What else is going on there?

Zoom out to give us context, and give more written details.
Such as, is this a gravity drain issue, or is there pumped pressure in the pipes?

Sometimes the ribs indicate a twist-tight type of connection, with rubber or flexible washers making the seal when properly tightened.

More and better pics please, and more info.

Is that a pump in the pic, or a blower, or what?

Looks like that grey conduit connection has also failed.

Sloppy globs of purple primer might hint at a moron doing a crappy job of gluing pvc joints.

Also, sometimes amateurs just use purple primer and no glue to connect pvc joints, not common but I run across it now and then.

With about $15.00 in new pvc fittings and a short piece of pipe, plus a kit of primer/glue for about $8.00 more, you could cut all that junk out and redo in about 15 mins to half hour
If you have enough play or wiggle room to push and pull while gluing it all up.
 
Thanks for the input.
This is under my paved driveway. Yes there is a control wire for a float control on a water tank that is in the grey conduit that has failed, and there is a 3/4 inch under the 2" that is the well water supply to tank. The 2" is under standard pressure from utility.
There is zero play in the pipes...I would rather not have to dig a long ways in three directions (if possible alternative connectors?) as I will have to tear up several more yards of asphalt :(...
The pump is a submersible to empty the hole.
Yes, the job was clearly amateurs.
What is the best way to repair? Are the sliding connectors I see acceptable to use? Which of the three should be the slider connectors...I am thinking I have to use at least two of those...or is that just stupid cuz I will be back replacing the whole thing again in a year or two?
IMG_4331.jpg
Thanks again for any suggestions/help
RRice
 
Can’t tell for sure, but that tee and those pipes look more like 1-1/2 inch.
 
16EF3F54-2ED4-4F67-BD15-199DCC550755.jpeg You can cut that tee out, then buy a more compact tee, and glue in some short stubs of pvc pipe.

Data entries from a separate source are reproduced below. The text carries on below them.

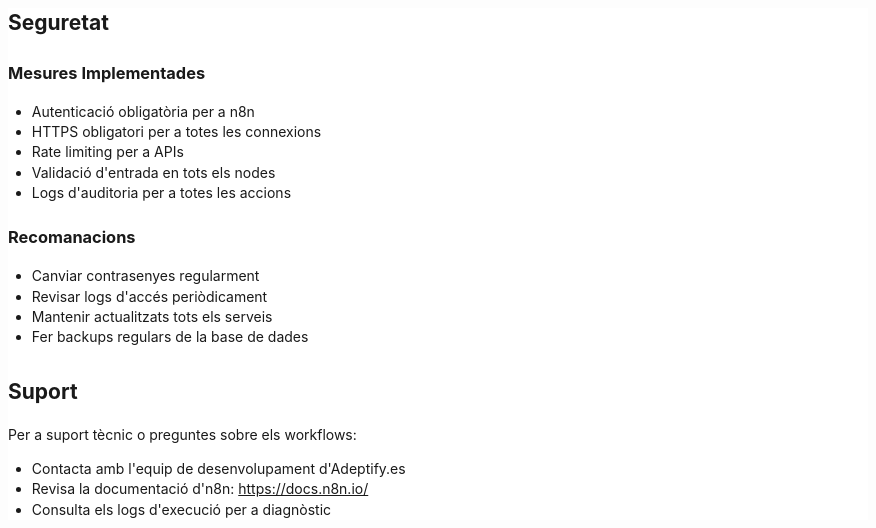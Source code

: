 ## Seguretat

### Mesures Implementades
- Autenticació obligatòria per a n8n
- HTTPS obligatori per a totes les connexions
- Rate limiting per a APIs
- Validació d'entrada en tots els nodes
- Logs d'auditoria per a totes les accions

### Recomanacions
- Canviar contrasenyes regularment
- Revisar logs d'accés periòdicament
- Mantenir actualitzats tots els serveis
- Fer backups regulars de la base de dades

## Suport

Per a suport tècnic o preguntes sobre els workflows:
- Contacta amb l'equip de desenvolupament d'Adeptify.es
- Revisa la documentació d'n8n: https://docs.n8n.io/
- Consulta els logs d'execució per a diagnòstic
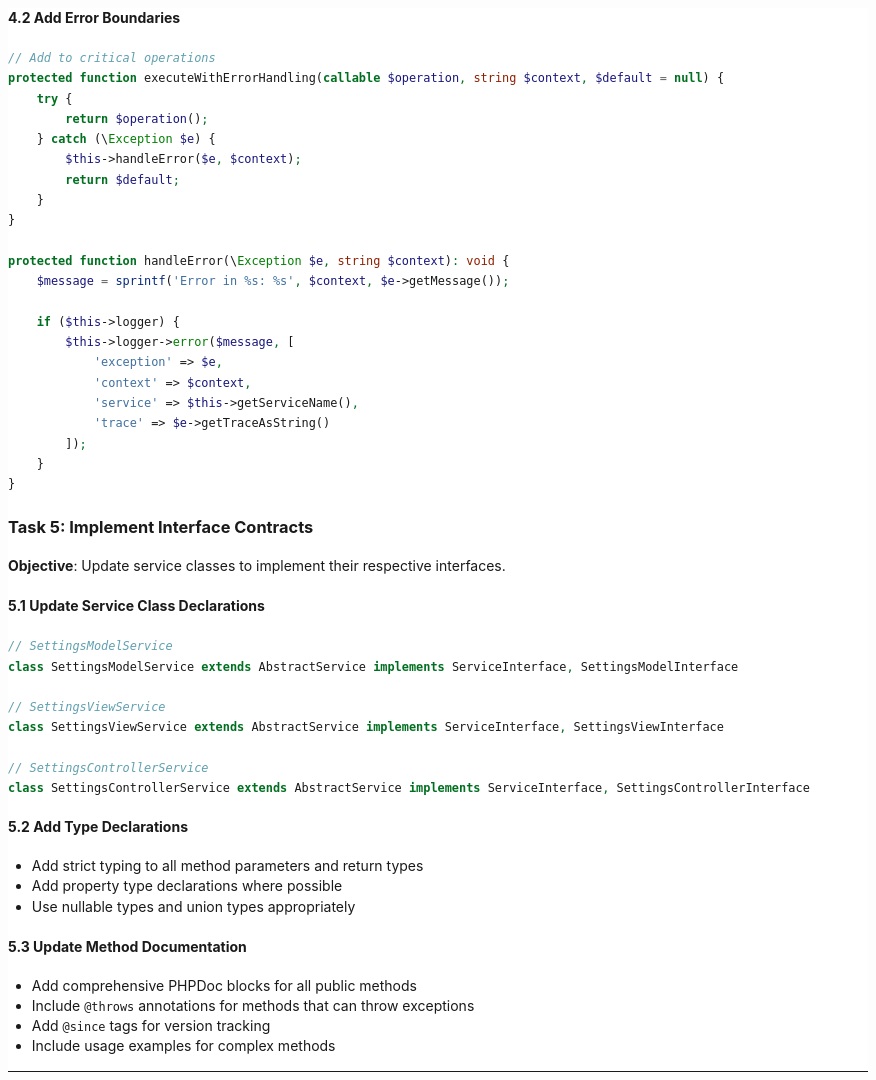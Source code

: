 #### **4.2 Add Error Boundaries**
```php
// Add to critical operations
protected function executeWithErrorHandling(callable $operation, string $context, $default = null) {
    try {
        return $operation();
    } catch (\Exception $e) {
        $this->handleError($e, $context);
        return $default;
    }
}

protected function handleError(\Exception $e, string $context): void {
    $message = sprintf('Error in %s: %s', $context, $e->getMessage());
    
    if ($this->logger) {
        $this->logger->error($message, [
            'exception' => $e,
            'context' => $context,
            'service' => $this->getServiceName(),
            'trace' => $e->getTraceAsString()
        ]);
    }
}
```

### **Task 5: Implement Interface Contracts**

**Objective**: Update service classes to implement their respective interfaces.

#### **5.1 Update Service Class Declarations**
```php
// SettingsModelService
class SettingsModelService extends AbstractService implements ServiceInterface, SettingsModelInterface

// SettingsViewService  
class SettingsViewService extends AbstractService implements ServiceInterface, SettingsViewInterface

// SettingsControllerService
class SettingsControllerService extends AbstractService implements ServiceInterface, SettingsControllerInterface
```

#### **5.2 Add Type Declarations**
- Add strict typing to all method parameters and return types
- Add property type declarations where possible
- Use nullable types and union types appropriately

#### **5.3 Update Method Documentation**
- Add comprehensive PHPDoc blocks for all public methods
- Include `@throws` annotations for methods that can throw exceptions
- Add `@since` tags for version tracking
- Include usage examples for complex methods

---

Cut the stubs so that, when you hold everything in place for a test fit, the stubs are just under 1/4 inch short of reaching the pipes they will connect to.

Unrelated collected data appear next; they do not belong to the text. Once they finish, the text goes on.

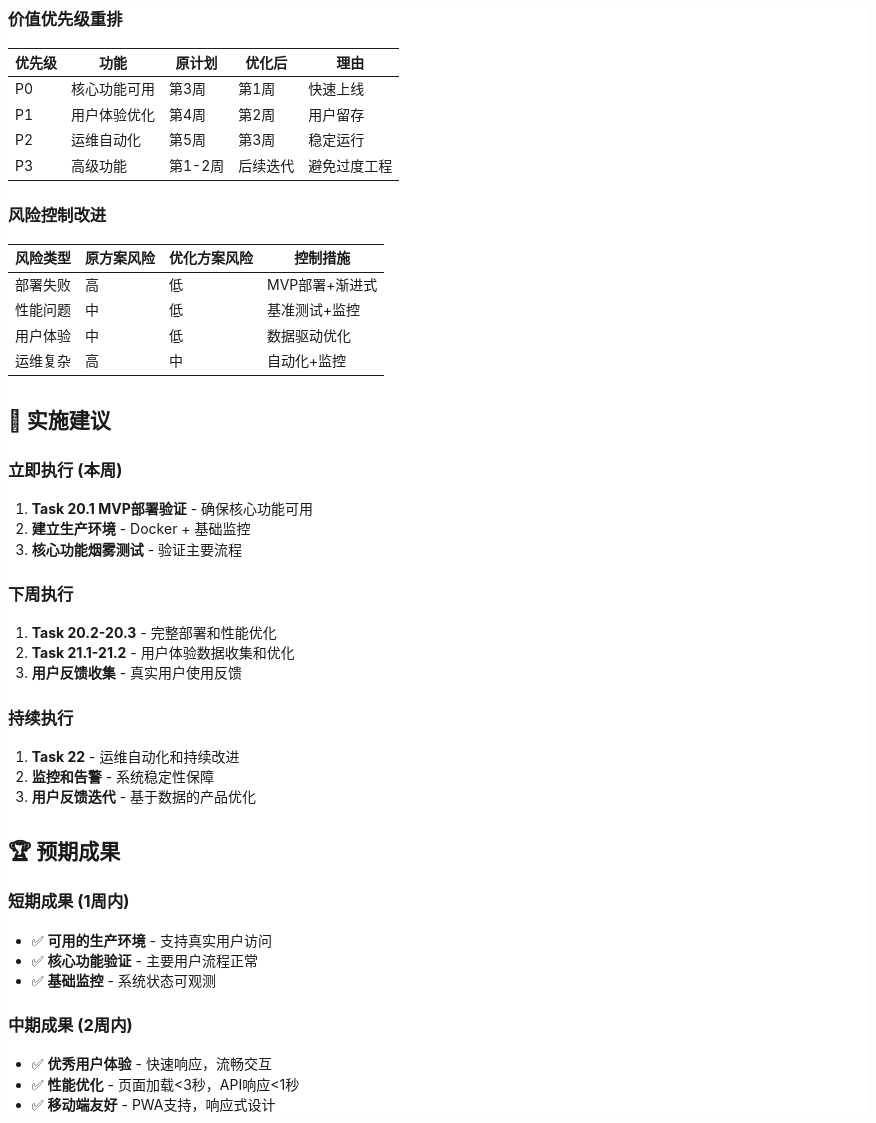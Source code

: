 ### 价值优先级重排
| 优先级 | 功能 | 原计划 | 优化后 | 理由 |
|--------|------|--------|--------|------|
| P0 | 核心功能可用 | 第3周 | 第1周 | 快速上线 |
| P1 | 用户体验优化 | 第4周 | 第2周 | 用户留存 |
| P2 | 运维自动化 | 第5周 | 第3周 | 稳定运行 |
| P3 | 高级功能 | 第1-2周 | 后续迭代 | 避免过度工程 |

### 风险控制改进
| 风险类型 | 原方案风险 | 优化方案风险 | 控制措施 |
|----------|------------|--------------|----------|
| 部署失败 | 高 | 低 | MVP部署+渐进式 |
| 性能问题 | 中 | 低 | 基准测试+监控 |
| 用户体验 | 中 | 低 | 数据驱动优化 |
| 运维复杂 | 高 | 中 | 自动化+监控 |

## 🎯 实施建议

### 立即执行 (本周)
1. **Task 20.1 MVP部署验证** - 确保核心功能可用
2. **建立生产环境** - Docker + 基础监控
3. **核心功能烟雾测试** - 验证主要流程

### 下周执行
1. **Task 20.2-20.3** - 完整部署和性能优化
2. **Task 21.1-21.2** - 用户体验数据收集和优化
3. **用户反馈收集** - 真实用户使用反馈

### 持续执行
1. **Task 22** - 运维自动化和持续改进
2. **监控和告警** - 系统稳定性保障
3. **用户反馈迭代** - 基于数据的产品优化

## 🏆 预期成果

### 短期成果 (1周内)
- ✅ **可用的生产环境** - 支持真实用户访问
- ✅ **核心功能验证** - 主要用户流程正常
- ✅ **基础监控** - 系统状态可观测

### 中期成果 (2周内)
- ✅ **优秀用户体验** - 快速响应，流畅交互
- ✅ **性能优化** - 页面加载<3秒，API响应<1秒
- ✅ **移动端友好** - PWA支持，响应式设计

Then you can attach that new tee assembly with no-hub connectors.

They are a rubber sleeve with a strong metal clamp, that surrounds and supports the rubber.
You can slide the rubber sleeves onto the ends of the three pipe stubs, then roll the open end back down over the attached end, to temporarily get it out of the way.
There is a little ridge inside the rubber sleeve, which will properly position the sleeve to go equally onto each pvc end.

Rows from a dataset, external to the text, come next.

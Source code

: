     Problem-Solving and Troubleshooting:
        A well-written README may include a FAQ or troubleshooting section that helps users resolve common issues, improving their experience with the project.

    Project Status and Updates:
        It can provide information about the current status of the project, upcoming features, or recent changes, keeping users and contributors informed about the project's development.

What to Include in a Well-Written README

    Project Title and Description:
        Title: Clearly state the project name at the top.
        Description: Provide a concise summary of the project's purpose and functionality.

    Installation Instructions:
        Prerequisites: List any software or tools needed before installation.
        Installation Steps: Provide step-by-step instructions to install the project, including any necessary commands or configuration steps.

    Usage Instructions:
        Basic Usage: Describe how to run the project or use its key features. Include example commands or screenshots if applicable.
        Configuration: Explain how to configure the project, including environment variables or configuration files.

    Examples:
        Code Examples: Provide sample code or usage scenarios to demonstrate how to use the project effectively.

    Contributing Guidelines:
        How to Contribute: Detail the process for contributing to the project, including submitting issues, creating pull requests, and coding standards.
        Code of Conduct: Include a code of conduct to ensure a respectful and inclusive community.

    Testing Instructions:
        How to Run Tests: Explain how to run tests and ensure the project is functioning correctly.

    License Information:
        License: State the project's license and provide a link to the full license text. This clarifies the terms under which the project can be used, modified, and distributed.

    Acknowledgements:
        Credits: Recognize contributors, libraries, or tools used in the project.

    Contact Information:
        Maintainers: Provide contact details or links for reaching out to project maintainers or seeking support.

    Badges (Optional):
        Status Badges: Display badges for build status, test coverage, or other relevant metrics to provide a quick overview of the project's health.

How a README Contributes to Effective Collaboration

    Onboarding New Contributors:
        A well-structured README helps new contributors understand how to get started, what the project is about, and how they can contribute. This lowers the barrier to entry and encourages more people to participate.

Put the assembly in place, then roll the rubber sleeves onto the ends of the three pipes.
Then put the metal clamps on, and gradually tighten them equally on both ends of the clamp, until very snug.

Most no-hub clamps can wrap around the rubber after everything is connected.
If yours can’t be opened up and then closed up again like this, you can just place them on either ends of the pvc pipes you are connecting.
Keep them loose and out of the way, then you can slide them over the rubber and tighten them down evenly on each end.

If a no-hub coupling is not sufficient for your water pressure, a pro on here will probably advise a better alternative.
There are similar types of connectors that are heavier duty.
 
Last edited:
Thanks for the input Jeff.
Will the no hub couplings work with 80 PSI water pressure?
What is your opinion about those slip fix devices that allow gluing because they can slide with O rings?
 
No hubs are not rated for pressure, really intended for drain or vents.
But I have used them for sump pump connections, and very powerful garden pond pump connections.

You really need a pro on here to advise you better than I have.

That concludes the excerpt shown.